Tenkis (indirim) davası, miras bırakanın saklı payları zedeleyen ölüme bağlı veya sağlar arası kazandırmaların, bağış yasal sınıra çekilmesini amaçlayan, öncesine etkili, yenilik doğurucu (inşai) davalardandır.
Tenkis (indirim) davasının dinlenebilmesi için öncelikli koşul; mirasbırakanın ölüme bağlı veya sağlar arası bir kazandırma işlemi ile saklı pay sahiplerinin haklarını zedelemiş olmasıdır.
Saklı payların zedelendiğinden söz edilmesi ise kazandırma konusu tereke ile kazandırma (temlik) dışı terekenin tümüyle bilinmesiyle mümkündür.
Tereke miras bırakanın ölüm tarihinde bırakmış olduğu malvarlığı kıymetleri ile iadeye ve tenkis (indirim)e tabi olarak yaptığı kazandırmalardır. Bunlar terekenin aktifini oluşturur.
Miras bırakanın borçları, bakmakla yükümlü olduğu kişilerin 743 sayılı Kanun uygulanacaksa bir aylık 4721 sayılı Kanun uygulanacaksa üç aylık nafakası, terekenin defterinin tutulması, mühürlenmesi, cenaze masrafları gibi giderler de pasifidir.
Aktiften belirtilen borçların indirilmesi net terekeyi oluşturur.
Tereke bu şekilde tespit edildikten sonra mirasın açıldığı tarihteki fiyatlara göre değerlendirilmesi yapılarak parasal olarak miktarının tespiti gerekir (TMK m.564).
Miras bırakanın TMK’nin 506. maddesinde belirlenen saklı paya tecavüz edip etmediği bulunan bu rakam üzerinden hesaplanır.
Tasarruf oranı aşılmış ise tasarrufun niteliğine göre icap ederse kazandırma işleminde, saklı payları zedeleme kastının bulunup bulunmadığı objektif (nesnel) ve sübjektif (öznel) unsurlar dikkate alınarak belirlenmelidir. Zira tasarruf oranını aşan her kazandırmada saklı payları zedeleme kastının varlığından söz edilemez.

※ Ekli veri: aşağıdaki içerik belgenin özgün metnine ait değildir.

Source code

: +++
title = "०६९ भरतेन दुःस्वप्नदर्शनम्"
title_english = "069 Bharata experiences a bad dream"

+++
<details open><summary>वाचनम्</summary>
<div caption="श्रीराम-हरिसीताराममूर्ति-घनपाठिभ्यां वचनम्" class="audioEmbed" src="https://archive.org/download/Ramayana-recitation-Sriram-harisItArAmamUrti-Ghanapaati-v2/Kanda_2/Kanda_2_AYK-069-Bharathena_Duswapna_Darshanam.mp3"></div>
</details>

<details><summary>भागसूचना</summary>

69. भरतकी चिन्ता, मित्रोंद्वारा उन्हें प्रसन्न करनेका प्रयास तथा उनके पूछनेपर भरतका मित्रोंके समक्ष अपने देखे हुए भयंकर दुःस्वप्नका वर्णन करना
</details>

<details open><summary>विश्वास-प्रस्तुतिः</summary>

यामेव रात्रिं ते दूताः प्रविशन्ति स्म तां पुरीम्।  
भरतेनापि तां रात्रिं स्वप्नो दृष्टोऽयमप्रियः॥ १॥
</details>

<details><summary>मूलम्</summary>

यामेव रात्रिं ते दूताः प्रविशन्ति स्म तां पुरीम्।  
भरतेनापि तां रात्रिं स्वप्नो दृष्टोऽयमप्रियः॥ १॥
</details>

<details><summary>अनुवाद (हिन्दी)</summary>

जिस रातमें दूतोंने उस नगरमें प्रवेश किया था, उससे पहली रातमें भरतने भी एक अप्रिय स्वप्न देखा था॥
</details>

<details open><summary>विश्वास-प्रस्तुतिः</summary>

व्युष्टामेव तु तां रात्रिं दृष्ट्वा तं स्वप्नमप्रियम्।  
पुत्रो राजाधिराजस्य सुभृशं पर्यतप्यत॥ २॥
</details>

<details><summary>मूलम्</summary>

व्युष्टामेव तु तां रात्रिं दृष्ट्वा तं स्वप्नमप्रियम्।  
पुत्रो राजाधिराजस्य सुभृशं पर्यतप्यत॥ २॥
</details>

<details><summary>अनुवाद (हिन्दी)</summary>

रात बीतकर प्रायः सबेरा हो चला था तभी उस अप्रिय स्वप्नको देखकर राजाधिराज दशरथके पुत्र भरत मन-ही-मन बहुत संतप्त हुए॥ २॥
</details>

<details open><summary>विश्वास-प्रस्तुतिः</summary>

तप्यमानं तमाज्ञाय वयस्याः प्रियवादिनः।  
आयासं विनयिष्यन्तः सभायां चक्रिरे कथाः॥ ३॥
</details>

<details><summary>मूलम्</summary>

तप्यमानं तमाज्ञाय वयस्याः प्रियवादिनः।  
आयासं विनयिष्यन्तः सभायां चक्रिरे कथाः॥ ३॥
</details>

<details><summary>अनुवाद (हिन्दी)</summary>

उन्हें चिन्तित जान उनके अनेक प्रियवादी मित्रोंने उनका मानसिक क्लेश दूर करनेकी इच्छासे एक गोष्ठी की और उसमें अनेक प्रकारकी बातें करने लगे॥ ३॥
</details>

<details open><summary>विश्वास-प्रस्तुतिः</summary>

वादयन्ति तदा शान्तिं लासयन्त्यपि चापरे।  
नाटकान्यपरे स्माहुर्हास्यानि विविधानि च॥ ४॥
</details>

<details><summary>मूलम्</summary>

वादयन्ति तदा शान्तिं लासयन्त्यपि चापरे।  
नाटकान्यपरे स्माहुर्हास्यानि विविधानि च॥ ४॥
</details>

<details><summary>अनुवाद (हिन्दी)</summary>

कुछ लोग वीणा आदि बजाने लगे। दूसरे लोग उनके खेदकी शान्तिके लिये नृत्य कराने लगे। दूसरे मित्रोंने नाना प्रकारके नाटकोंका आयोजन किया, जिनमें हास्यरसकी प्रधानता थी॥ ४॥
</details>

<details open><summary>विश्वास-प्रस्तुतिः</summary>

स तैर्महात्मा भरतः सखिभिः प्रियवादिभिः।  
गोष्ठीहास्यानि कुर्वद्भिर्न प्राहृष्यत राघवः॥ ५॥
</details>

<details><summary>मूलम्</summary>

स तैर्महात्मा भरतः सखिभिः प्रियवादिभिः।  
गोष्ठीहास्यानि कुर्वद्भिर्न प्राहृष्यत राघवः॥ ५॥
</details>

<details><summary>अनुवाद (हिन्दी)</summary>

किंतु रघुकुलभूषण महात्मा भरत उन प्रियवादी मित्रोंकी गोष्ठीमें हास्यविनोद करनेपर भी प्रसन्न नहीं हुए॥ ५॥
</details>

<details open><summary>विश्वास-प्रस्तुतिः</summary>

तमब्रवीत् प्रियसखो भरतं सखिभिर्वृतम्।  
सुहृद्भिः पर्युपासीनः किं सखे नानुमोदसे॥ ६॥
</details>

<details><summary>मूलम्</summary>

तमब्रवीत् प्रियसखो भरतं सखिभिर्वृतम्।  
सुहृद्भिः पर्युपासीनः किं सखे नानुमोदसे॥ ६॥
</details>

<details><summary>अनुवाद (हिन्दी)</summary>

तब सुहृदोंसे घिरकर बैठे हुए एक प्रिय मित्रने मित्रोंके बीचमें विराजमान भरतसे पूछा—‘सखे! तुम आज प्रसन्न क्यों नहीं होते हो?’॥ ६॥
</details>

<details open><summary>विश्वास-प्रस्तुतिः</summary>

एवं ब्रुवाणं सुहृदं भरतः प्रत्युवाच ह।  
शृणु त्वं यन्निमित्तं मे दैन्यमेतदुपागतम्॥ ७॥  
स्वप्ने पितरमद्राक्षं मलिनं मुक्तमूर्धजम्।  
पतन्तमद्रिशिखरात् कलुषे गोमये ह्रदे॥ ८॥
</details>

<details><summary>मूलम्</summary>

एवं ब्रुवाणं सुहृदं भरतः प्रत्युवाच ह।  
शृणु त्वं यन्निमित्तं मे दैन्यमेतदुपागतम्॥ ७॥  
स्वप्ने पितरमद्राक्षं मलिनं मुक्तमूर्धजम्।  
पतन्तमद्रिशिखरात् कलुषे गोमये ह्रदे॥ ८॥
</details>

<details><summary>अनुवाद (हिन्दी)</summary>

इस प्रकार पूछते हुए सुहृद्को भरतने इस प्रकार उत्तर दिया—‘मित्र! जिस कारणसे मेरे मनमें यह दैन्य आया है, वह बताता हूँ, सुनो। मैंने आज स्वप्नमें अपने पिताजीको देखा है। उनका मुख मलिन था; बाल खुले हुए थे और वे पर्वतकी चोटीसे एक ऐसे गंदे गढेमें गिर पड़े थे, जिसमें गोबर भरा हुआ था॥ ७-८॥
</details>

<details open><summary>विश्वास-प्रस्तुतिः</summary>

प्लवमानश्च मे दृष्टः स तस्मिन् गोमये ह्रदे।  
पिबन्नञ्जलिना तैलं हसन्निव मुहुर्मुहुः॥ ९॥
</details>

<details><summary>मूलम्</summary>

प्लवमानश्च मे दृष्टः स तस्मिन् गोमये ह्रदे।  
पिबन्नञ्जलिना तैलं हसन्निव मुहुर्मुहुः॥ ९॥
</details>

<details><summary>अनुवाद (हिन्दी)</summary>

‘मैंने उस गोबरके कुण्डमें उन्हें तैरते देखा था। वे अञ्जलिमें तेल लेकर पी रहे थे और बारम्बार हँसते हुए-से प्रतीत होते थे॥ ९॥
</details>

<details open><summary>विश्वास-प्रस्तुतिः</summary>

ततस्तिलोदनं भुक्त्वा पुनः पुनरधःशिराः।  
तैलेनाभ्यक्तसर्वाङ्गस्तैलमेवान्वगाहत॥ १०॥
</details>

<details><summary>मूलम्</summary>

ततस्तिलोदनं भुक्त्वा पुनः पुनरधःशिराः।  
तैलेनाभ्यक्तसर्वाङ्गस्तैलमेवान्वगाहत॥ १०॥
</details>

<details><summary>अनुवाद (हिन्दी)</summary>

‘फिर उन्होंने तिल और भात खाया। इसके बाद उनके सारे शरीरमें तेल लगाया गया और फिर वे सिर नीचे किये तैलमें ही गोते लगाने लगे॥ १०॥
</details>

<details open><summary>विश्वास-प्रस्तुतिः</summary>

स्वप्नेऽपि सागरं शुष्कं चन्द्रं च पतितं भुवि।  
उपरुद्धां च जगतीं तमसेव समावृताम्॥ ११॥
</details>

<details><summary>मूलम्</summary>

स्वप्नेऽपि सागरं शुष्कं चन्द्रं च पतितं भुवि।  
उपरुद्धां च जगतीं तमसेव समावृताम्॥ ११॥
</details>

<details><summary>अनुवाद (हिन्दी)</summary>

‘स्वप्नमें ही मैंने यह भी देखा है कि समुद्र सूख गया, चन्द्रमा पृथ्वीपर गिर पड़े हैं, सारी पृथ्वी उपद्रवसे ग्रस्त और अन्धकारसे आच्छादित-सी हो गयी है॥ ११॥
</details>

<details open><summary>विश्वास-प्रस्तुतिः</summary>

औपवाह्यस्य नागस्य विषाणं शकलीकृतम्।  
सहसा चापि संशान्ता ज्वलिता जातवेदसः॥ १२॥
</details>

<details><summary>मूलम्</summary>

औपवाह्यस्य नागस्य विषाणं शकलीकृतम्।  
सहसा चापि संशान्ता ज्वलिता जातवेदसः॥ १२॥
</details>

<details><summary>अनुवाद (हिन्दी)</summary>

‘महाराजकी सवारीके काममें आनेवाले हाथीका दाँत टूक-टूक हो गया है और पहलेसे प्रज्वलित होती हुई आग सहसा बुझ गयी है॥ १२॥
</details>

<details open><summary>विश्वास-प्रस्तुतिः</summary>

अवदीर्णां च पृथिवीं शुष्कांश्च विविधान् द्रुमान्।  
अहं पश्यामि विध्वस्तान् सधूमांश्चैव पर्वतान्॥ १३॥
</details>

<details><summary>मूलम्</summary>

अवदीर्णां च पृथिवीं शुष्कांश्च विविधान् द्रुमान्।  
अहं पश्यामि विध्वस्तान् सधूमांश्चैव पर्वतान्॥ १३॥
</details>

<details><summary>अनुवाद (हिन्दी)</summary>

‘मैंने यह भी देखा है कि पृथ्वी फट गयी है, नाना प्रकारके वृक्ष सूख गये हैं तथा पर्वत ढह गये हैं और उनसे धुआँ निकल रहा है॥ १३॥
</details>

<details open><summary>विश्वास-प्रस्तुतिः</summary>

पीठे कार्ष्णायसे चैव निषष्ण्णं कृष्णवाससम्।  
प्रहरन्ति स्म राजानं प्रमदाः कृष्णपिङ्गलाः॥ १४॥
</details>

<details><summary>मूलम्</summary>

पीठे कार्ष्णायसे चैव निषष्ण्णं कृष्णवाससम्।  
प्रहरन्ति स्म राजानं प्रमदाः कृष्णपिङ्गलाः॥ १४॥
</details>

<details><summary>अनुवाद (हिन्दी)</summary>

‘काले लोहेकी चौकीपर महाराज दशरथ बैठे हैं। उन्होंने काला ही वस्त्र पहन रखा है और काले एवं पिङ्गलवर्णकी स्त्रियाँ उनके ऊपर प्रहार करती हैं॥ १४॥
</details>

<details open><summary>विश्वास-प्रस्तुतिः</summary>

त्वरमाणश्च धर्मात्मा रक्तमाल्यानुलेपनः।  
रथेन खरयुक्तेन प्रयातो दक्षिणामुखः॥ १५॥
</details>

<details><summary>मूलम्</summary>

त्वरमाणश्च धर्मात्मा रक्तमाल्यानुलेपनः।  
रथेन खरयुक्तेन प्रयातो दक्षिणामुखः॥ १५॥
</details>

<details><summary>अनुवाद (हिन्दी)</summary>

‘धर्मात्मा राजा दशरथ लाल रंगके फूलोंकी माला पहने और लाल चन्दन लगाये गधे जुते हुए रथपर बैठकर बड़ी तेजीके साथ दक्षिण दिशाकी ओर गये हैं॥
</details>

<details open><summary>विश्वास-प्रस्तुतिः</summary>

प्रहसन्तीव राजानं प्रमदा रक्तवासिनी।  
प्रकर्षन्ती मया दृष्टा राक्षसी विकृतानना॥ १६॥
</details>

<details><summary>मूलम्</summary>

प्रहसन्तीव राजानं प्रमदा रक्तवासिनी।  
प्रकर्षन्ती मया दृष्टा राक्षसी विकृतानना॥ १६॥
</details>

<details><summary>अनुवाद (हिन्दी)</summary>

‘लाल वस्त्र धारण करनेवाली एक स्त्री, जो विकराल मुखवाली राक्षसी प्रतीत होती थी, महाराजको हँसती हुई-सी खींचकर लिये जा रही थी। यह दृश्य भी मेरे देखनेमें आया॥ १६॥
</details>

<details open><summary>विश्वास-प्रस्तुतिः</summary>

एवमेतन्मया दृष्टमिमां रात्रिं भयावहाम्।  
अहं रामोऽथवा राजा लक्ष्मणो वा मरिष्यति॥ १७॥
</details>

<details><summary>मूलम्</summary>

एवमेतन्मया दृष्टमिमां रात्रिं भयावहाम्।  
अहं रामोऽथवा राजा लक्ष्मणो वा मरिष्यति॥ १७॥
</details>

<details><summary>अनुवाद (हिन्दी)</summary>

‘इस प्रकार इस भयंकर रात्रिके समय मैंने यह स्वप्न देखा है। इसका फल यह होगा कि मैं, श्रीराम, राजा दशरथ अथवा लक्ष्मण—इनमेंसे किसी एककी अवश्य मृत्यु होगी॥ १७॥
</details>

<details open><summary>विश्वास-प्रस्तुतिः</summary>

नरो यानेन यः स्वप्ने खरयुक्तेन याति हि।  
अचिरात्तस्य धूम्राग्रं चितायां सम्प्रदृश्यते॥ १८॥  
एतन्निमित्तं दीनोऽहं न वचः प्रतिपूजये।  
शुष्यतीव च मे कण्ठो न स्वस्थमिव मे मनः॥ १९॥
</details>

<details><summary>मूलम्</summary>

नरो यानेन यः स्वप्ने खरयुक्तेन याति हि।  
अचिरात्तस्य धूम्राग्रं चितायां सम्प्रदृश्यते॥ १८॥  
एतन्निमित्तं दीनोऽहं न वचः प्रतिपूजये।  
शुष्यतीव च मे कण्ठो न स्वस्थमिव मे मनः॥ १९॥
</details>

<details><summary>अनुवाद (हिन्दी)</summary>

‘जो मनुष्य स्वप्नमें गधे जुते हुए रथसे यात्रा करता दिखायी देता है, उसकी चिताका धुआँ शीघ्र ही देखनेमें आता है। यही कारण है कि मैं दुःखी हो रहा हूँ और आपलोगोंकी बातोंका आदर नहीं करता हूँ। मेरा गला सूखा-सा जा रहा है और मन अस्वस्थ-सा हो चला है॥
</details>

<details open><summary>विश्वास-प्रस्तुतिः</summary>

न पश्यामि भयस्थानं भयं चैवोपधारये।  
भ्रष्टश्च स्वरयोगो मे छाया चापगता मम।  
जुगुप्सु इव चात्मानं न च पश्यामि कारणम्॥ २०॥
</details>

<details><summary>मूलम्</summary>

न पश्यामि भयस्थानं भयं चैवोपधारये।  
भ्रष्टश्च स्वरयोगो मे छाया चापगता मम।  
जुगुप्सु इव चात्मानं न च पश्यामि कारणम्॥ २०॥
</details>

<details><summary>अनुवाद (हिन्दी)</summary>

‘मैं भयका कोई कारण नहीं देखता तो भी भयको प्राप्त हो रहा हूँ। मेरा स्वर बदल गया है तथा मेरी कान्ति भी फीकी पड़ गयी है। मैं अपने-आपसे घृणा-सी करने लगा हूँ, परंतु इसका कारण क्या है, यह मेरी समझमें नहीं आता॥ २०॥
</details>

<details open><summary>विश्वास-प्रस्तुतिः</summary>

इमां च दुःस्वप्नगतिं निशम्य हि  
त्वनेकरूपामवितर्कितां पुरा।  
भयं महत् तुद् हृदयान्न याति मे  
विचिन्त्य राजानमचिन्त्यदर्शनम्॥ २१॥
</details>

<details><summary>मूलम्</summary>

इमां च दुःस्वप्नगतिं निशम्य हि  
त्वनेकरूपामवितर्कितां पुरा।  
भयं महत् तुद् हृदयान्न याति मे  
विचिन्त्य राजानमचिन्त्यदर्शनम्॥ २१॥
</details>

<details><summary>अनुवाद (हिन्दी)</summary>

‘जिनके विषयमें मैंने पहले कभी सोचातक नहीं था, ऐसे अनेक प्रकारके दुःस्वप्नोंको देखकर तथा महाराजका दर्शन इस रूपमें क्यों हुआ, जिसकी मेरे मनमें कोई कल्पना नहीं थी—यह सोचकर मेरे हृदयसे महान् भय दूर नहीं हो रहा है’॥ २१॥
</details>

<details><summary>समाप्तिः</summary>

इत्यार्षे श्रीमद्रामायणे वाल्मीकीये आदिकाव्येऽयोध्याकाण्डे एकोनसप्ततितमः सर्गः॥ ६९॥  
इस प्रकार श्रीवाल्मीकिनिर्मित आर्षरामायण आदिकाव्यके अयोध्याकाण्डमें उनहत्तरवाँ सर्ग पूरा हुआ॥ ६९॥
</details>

Mutlak olarak tenkis (indirim)e tabi tasarruflarda (ölüme bağlı tasarruflar veya TMK’nin 565. maddesinin 1, 2 ve 3 bentlerinde gösterilenler) veya saklı payın ihlal kastının varlığı kesin olarak anlaşılan diğerlerinde özellikle muayyen mal hakkında tenkis (indirim) uygulanırken TMK’nin 570. maddesindeki sıralamaya dikkat etmek davalı mahfuz hisseli mirasçılardan ise aynı Kanunun 561. maddesinde yer alan mahfuz hisseden fazla olarak alınanla sorumluluk ilkesini gözetmek, dava konusu olup olmadığına bakılmayarak önce ölüme bağlı tasarruflarla davacının saklı payını tamamlamak, sonra sağlar arası tasarrufları dikkate almak gerekir.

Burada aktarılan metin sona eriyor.